Neural network course project: Adoption Prediction (from Kaggle)

Motivation

Published in

U Tartu Projects

8 min readMay 28, 2019

There are millions of stray animals (mostly dogs and cats) who live in shelters. If they find their new home it will save their lives. The goal of this project is to predict how fast a new animal will be adopted.

Dataset description

There are a database of stray animals from Petfinder.my.
Training dataset consist of 14993 profiles and gives us an important information about a stray pet, like its age, gender, colour, size, whether it is vaccinated and sterilised or not. Besides that some pets have photos and text description (like “Good guard dog, very alert, active..’’).
The task is to predict the adoption speed. There are five possible values of the adoption speed:

Pet was adopted on the same day as it was listed.
Pet was adopted between 1 and 7 days after being listed.
Pet was adopted between 8 and 30 days after being listed.
Pet was adopted between 31 and 90 days after being listed.
No adoption after 100 days of being listed.

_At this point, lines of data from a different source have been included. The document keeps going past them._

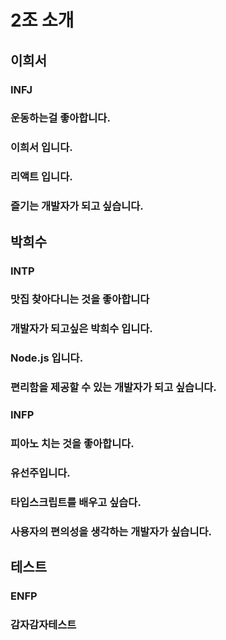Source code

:<h1> 2조 소개 </h1>

<h2> 이희서 </h2>

<h3> INFJ </h3>
<h3>운동하는걸 좋아합니다.</h3>
<h3>이희서 입니다.</h3>
<h3>리액트 입니다.</h3>
<h3>즐기는 개발자가 되고 싶습니다.</h3>




<h2> 박희수 </h2>

<h3> INTP </h3>
<h3> 맛집 찾아다니는 것을 좋아합니다</h3>
<h3> 개발자가 되고싶은 박희수 입니다.</h3>
<h3> Node.js 입니다.</h3> 
<h3> 편리함을 제공할 수 있는 개발자가 되고 싶습니다.<h3>

<h3> INFP </h3>
<h3> 피아노 치는 것을 좋아합니다.</h3>
<h3>유선주입니다.</h3>
<h3>타입스크립트를 배우고 싶습다.</h3>
<h3>사용자의 편의성을 생각하는 개발자가 싶습니다.</h3>


<h2> 테스트 </h2>

<h3> ENFP </h3>
<h3> 감자감자테스트 </h3>
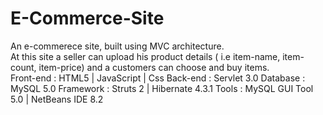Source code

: # E-Commerce-Site
An e-commerece site, built using MVC architecture.<br/>
At this site a seller can upload his product details ( i.e item-name, item-count, item-price)  and a customers can choose and buy items.<br/>
Front-end   : HTML5 | JavaScript | Css
Back-end    : Servlet 3.0
Database    : MySQL 5.0
Framework   : Struts 2 | Hibernate 4.3.1
Tools       : MySQL GUI Tool 5.0 | NetBeans IDE 8.2
</pre>

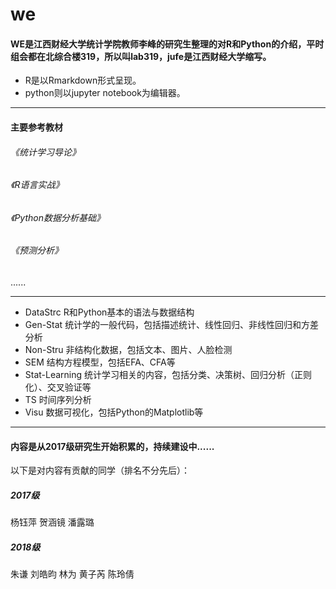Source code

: # we
#### WE是江西财经大学统计学院教师李峰的研究生整理的对R和Python的介绍，平时组会都在北综合楼319，所以叫lab319，jufe是江西财经大学缩写。


+ R是以Rmarkdown形式呈现。
+ python则以jupyter notebook为编辑器。

***

#### 主要参考教材
###### 《统计学习导论》
###### 《R语言实战》
###### 《Python数据分析基础》
###### 《预测分析》
......

***

+ DataStrc R和Python基本的语法与数据结构
+ Gen-Stat 统计学的一般代码，包括描述统计、线性回归、非线性回归和方差分析
+ Non-Stru 非结构化数据，包括文本、图片、人脸检测
+ SEM 结构方程模型，包括EFA、CFA等
+ Stat-Learning 统计学习相关的内容，包括分类、决策树、回归分析（正则化）、交叉验证等
+ TS 时间序列分析
+ Visu 数据可视化，包括Python的Matplotlib等


***
#### 内容是从2017级研究生开始积累的，持续建设中......

以下是对内容有贡献的同学（排名不分先后）：
##### 2017级
杨钰萍 贺涵镜 潘露璐
##### 2018级
朱谦 刘皓昀 林为 黄子芮 陈玲倩
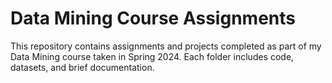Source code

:  # Data Mining Course Assignments
This repository contains assignments and projects completed as part of my Data Mining course taken in Spring 2024. Each folder includes code, datasets, and brief documentation.
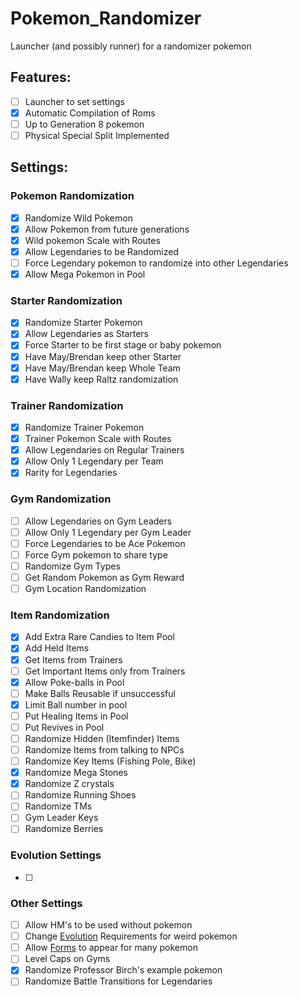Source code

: # Pokemon_Randomizer
Launcher (and possibly runner) for a randomizer pokemon

## Features:

- [ ] Launcher to set settings
- [x] Automatic Compilation of Roms
- [ ] Up to Generation 8 pokemon
- [ ] Physical Special Split Implemented

## Settings:
### Pokemon Randomization
- [x] Randomize Wild Pokemon
- [x] Allow Pokemon from future generations
- [x] Wild pokemon Scale with Routes
- [x] Allow Legendaries to be Randomized
- [ ] Force Legendary pokemon to randomize into other Legendaries
- [x] Allow Mega Pokemon in Pool
### Starter Randomization
- [x] Randomize Starter Pokemon
- [x] Allow Legendaries as Starters
- [x] Force Starter to be first stage or baby pokemon
- [x] Have May/Brendan keep other Starter
- [x] Have May/Brendan keep Whole Team
- [x] Have Wally keep Raltz randomization
### Trainer Randomization
- [x] Randomize Trainer Pokemon
- [x] Trainer Pokemon Scale with Routes
- [x] Allow Legendaries on Regular Trainers
- [x] Allow Only 1 Legendary per Team
- [x] Rarity for Legendaries
### Gym Randomization
- [ ] Allow Legendaries on Gym Leaders
- [ ] Allow Only 1 Legendary per Gym Leader
- [ ] Force Legendaries to be Ace Pokemon
- [ ] Force Gym pokemon to share type
- [ ] Randomize Gym Types
- [ ] Get Random Pokemon as Gym Reward
- [ ] Gym Location Randomization
### Item Randomization
- [x] Add Extra Rare Candies to Item Pool
- [x] Add Held Items
- [x] Get Items from Trainers
- [ ] Get Important Items only from Trainers
- [x] Allow Poke-balls in Pool
- [ ] Make Balls Reusable if unsuccessful
- [x] Limit Ball number in pool
- [ ] Put Healing Items in Pool
- [ ] Put Revives in Pool
- [ ] Randomize Hidden (Itemfinder) Items
- [ ] Randomize Items from talking to NPCs
- [ ] Randomize Key Items (Fishing Pole, Bike)
- [x] Randomize Mega Stones
- [x] Randomize Z crystals
- [ ] Randomize Running Shoes
- [ ] Randomize TMs
- [ ] Gym Leader Keys
- [ ] Randomize Berries
### Evolution Settings
- [ ]
### Other Settings
- [ ] Allow HM's to be used without pokemon
- [ ] Change [Evolution](evolution.md) Requirements for weird pokemon
- [ ] Allow [Forms](forms.md) to appear for many pokemon
- [ ] Level Caps on Gyms
- [x] Randomize Professor Birch's example pokemon
- [ ] Randomize Battle Transitions for Legendaries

Official test dataset consists of 3972 profiles. However, we have decided to split the training set into the training/validation (together 80% of data) and test sets (20% of data) to avoid numerical submission to Kaggle (also, the competition is already closed).

Data visualization

Some of our visualizations are presented on the following figures. In our notation, the plots are normalized in a sense that the values are normalized to the count of each group, meaning that the sum of heights of all bars is equal to one.

On figure 1, one can observe a general trends about adoption speed. In general, cats tend to be adopted faster than dogs, and the proportion of not adopted dogs is higher than the proportion of not adopted cats.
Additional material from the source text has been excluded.